##### INPUT #####

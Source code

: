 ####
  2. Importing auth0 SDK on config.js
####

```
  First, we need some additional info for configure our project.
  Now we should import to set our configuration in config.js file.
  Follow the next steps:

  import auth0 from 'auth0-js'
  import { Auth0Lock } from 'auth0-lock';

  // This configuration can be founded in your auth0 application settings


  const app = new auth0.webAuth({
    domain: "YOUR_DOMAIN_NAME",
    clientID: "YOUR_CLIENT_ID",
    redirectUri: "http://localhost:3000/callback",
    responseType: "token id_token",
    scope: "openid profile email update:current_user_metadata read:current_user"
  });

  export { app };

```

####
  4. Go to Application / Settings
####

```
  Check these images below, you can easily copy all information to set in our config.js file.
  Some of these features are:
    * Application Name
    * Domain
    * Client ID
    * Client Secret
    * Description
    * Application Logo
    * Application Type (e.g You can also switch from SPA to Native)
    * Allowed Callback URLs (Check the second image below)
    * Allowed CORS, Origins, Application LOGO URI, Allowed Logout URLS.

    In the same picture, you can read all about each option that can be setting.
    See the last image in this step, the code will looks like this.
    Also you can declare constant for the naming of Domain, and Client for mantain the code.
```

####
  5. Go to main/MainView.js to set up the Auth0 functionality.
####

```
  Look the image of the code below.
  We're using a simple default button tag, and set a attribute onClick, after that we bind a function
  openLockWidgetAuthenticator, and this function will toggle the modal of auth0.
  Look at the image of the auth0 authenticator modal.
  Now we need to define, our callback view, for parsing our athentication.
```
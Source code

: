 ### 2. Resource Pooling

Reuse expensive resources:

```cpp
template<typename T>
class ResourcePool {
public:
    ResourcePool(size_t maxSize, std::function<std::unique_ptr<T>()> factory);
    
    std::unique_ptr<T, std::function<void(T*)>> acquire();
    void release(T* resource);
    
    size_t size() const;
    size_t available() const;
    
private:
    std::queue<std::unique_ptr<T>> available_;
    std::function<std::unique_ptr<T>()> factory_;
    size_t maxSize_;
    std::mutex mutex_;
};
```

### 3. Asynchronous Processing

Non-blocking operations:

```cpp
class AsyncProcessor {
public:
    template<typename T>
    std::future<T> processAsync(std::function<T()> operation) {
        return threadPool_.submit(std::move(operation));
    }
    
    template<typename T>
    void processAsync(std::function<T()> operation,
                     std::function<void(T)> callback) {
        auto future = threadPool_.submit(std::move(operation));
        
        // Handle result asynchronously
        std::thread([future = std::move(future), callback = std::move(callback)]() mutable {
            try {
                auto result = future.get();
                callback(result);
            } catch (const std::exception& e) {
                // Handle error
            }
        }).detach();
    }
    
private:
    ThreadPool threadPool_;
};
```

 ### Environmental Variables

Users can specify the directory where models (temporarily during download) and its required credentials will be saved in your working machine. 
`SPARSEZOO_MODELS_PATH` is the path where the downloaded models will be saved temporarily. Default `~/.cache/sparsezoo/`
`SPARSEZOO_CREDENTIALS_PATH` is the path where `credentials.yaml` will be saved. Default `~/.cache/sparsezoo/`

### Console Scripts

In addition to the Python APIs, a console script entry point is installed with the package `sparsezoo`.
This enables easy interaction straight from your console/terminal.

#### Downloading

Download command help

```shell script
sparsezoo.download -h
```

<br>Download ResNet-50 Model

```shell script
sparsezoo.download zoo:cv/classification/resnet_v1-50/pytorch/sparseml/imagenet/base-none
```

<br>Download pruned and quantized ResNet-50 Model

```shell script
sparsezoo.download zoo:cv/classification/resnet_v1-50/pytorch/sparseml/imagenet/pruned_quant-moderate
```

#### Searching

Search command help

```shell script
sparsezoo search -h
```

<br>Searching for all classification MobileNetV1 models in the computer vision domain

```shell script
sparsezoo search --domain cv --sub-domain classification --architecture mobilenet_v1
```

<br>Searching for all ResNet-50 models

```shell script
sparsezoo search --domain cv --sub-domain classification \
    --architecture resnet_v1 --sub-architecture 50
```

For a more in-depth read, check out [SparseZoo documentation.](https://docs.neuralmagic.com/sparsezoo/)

#####

PROBLEM TO WORK ON
The word "that" appears in some lines of the data. Copy every one of those lines.

EXERCISE RESULT
    In the same picture, you can read all about each option that can be setting.
  We're using a simple default button tag, and set a attribute onClick, after that we bind a function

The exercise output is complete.